Company debt can seem like a shell game: now you see it – now you don’t. While financial disclosures can capture headlines and interest, a legal and common practice may go unnoticed. For years, companies have stashed debt related to their equipment and property leases off their balance sheets. Accounting standards allow this, both in the United States and abroad, so long as certain disclosures are made in the footnotes to the financial statements.
These leases can amount to enormous obligations. Companies may soon have to add those liabilities onto their balance sheets, which could be a huge change in their debt-to-equity ratios. An impending rule change will mean a substantial shift—for better or worse—in how balance sheets look, say a trio of American University professors.
This means a there could be a potential pitfall in securing bank loans and attracting investors that results in a heavier bottom line.
Operating leases, such as a commercial warehouse rental, require regular payments but don’t include any ownership stake. Traditionally, these leases have not been considered debt so they were kept off firms’ balance sheets. Alternately, capital leases involve lease payments that effectively result in ownership and currently are on the balance sheet.
PROFESSOR GOPAL KRISHNAN
The size of an asset or how important it is to the company’s operations aren’t factors considered in the accounting standards. So it can be surprising when a person finds out what is and isn’t recognized. Sir David Tweedie, former chairman of the International Accounting Standards Board (IASB), said, “One of my great ambitions before I die is to fly in an aircraft that is on an airline’s balance sheet.”

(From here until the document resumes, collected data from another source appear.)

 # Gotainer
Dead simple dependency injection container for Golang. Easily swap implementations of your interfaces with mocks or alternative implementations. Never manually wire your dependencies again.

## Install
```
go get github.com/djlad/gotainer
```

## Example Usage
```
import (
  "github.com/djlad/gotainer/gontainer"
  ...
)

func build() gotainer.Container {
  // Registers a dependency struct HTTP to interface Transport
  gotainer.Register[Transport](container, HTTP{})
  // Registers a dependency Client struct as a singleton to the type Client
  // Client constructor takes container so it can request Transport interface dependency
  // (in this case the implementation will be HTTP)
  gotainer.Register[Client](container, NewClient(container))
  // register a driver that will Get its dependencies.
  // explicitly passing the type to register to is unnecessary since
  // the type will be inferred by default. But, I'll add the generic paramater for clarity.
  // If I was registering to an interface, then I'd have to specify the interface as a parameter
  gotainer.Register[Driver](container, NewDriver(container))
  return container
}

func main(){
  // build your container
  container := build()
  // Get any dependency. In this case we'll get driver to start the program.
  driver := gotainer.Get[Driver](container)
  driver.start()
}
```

As early as next year, the Financial Accounting Standards Board (FASB) and its international counterpart IASB may issue changes to generally accepted accounting principles (GAAP) that require companies to dump the two lease types into the same accounting bucket for the first time. Critics say it could exponentially increase how much debt companies officially recognize, and that increase could change the perception of its financial health.

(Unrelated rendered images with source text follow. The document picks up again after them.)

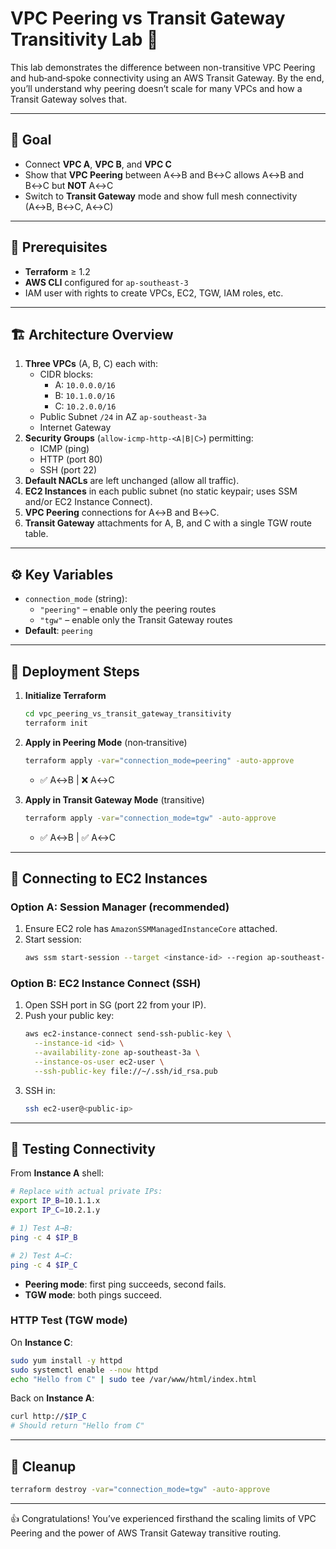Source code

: 

# VPC Peering vs Transit Gateway Transitivity Lab 🚀

This lab demonstrates the difference between non-transitive VPC Peering and hub‑and‑spoke connectivity using an AWS Transit Gateway. By the end, you’ll understand why peering doesn’t scale for many VPCs and how a Transit Gateway solves that.

---

## 🎯 Goal
- Connect **VPC A**, **VPC B**, and **VPC C**  
- Show that **VPC Peering** between A↔B and B↔C allows A↔B and B↔C but **NOT** A↔C  
- Switch to **Transit Gateway** mode and show full mesh connectivity (A↔B, B↔C, A↔C)  

---

## 🔧 Prerequisites
- **Terraform** ≥ 1.2  
- **AWS CLI** configured for `ap-southeast-3`  
- IAM user with rights to create VPCs, EC2, TGW, IAM roles, etc.

---

## 🏗️ Architecture Overview
1. **Three VPCs** (A, B, C) each with:
   - CIDR blocks:  
     - A: `10.0.0.0/16`  
     - B: `10.1.0.0/16`  
     - C: `10.2.0.0/16`  
   - Public Subnet `/24` in AZ `ap-southeast-3a`  
   - Internet Gateway  
2. **Security Groups** (`allow-icmp-http-<A|B|C>`) permitting:
   - ICMP (ping)  
   - HTTP (port 80)  
   - SSH (port 22)  
3. **Default NACLs** are left unchanged (allow all traffic).  
4. **EC2 Instances** in each public subnet (no static keypair; uses SSM and/or EC2 Instance Connect).  
5. **VPC Peering** connections for A↔B and B↔C.  
6. **Transit Gateway** attachments for A, B, and C with a single TGW route table.  

---

## ⚙️ Key Variables
- `connection_mode` (string):  
  - `"peering"` – enable only the peering routes  
  - `"tgw"`     – enable only the Transit Gateway routes  
- **Default**: `peering`

---

## 🚀 Deployment Steps

1. **Initialize Terraform**  
   ```bash
   cd vpc_peering_vs_transit_gateway_transitivity
   terraform init
   ```

2. **Apply in Peering Mode** (non‑transitive)  
   ```bash
   terraform apply -var="connection_mode=peering" -auto-approve
   ```
   - ✅ A↔B  |  ❌ A↔C  

3. **Apply in Transit Gateway Mode** (transitive)  
   ```bash
   terraform apply -var="connection_mode=tgw" -auto-approve
   ```
   - ✅ A↔B  |  ✅ A↔C  

---

## 🔗 Connecting to EC2 Instances

### Option A: Session Manager (recommended)
1. Ensure EC2 role has `AmazonSSMManagedInstanceCore` attached.
2. Start session:
   ```bash
   aws ssm start-session --target <instance-id> --region ap-southeast-3
   ```

### Option B: EC2 Instance Connect (SSH)
1. Open SSH port in SG (port 22 from your IP).  
2. Push your public key:
   ```bash
   aws ec2-instance-connect send-ssh-public-key \
     --instance-id <id> \
     --availability-zone ap-southeast-3a \
     --instance-os-user ec2-user \
     --ssh-public-key file://~/.ssh/id_rsa.pub
   ```
3. SSH in:
   ```bash
   ssh ec2-user@<public-ip>
   ```

---

## 🧪 Testing Connectivity

From **Instance A** shell:

```bash
# Replace with actual private IPs:
export IP_B=10.1.1.x
export IP_C=10.2.1.y

# 1) Test A→B:
ping -c 4 $IP_B

# 2) Test A→C:
ping -c 4 $IP_C
```

- **Peering mode**: first ping succeeds, second fails.  
- **TGW mode**: both pings succeed.  

### HTTP Test (TGW mode)
On **Instance C**:
```bash
sudo yum install -y httpd
sudo systemctl enable --now httpd
echo "Hello from C" | sudo tee /var/www/html/index.html
```
Back on **Instance A**:
```bash
curl http://$IP_C
# Should return "Hello from C"
```

---

## 🎉 Cleanup
```bash
terraform destroy -var="connection_mode=tgw" -auto-approve
```

---

👍 Congratulations! You’ve experienced firsthand the scaling limits of VPC Peering and the power of AWS Transit Gateway transitive routing.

“The lease accounting game is considered one of the largest holes in GAAP; so large you can drive a truck through it,” says Gopal Krishnan, chair of the accounting department, who studied the effect of lease accounting on banks’ debt covenants and audit fees. “It’s a contentious issue,” he said.
The Securities and Exchange Commission (SEC) in 2005 estimated that companies had $1.25 trillion in off-balance-sheet (and non-cancelable) leases—about 31 times more than the companies had in recognized capital leases. After the fall of Enron, the SEC ordered the FASB to look into all off-balance-sheet issues including leases.

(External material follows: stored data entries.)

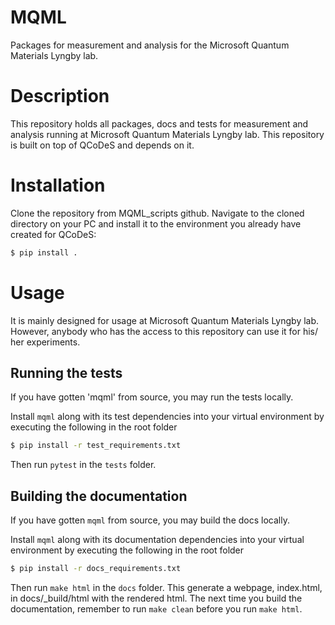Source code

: # MQML

Packages for measurement and analysis for the Microsoft Quantum Materials Lyngby lab.

# Description

This repository holds all packages, docs and tests for measurement and analysis running at Microsoft Quantum Materials Lyngby lab.
This repository is built on top of QCoDeS and depends on it.

# Installation

Clone the repository from MQML_scripts github. Navigate to the cloned directory on your PC and install it to the environment you already have created for QCoDeS:
```bash
$ pip install .
```

# Usage

It is mainly designed for usage at Microsoft Quantum Materials Lyngby lab. However, anybody who has the access to this repository can use it for his/ her experiments.

## Running the tests

If you have gotten 'mqml' from source, you may run the tests locally.

Install `mqml` along with its test dependencies into your virtual environment by executing the following in the root folder

```bash
$ pip install -r test_requirements.txt
```

Then run `pytest` in the `tests` folder.

## Building the documentation

If you have gotten `mqml` from source, you may build the docs locally.

Install `mqml` along with its documentation dependencies into your virtual environment by executing the following in the root folder

```bash
$ pip install -r docs_requirements.txt
```

Then run `make html` in the `docs` folder. This generate a webpage, index.html, in docs/_build/html with the rendered html. The next time you build the documentation, remember to run `make clean` before you run `make html`.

The FASB issued two exposure drafts, called for industry comment, and has courted controversy ever since. Here’s the thrust of the problem: nobody seems to agree on what the best model for lease accounting should be, and the discussions on the rule proposals have become a witches’ brew of economic alarmism and regulatory red tape. Industry leaders wrote hundreds of comment letters to the FASB after its initial exposure draft. Its implementation has been pushed back several times and now stands estimated at 2018. Regulators seem to want one thing, accountants another, and industry groups are splintered on the finer points. Even locking down the need to distinguish between a capital lease versus an operating lease (FASB is debating Type A and Type B leases) is in flux.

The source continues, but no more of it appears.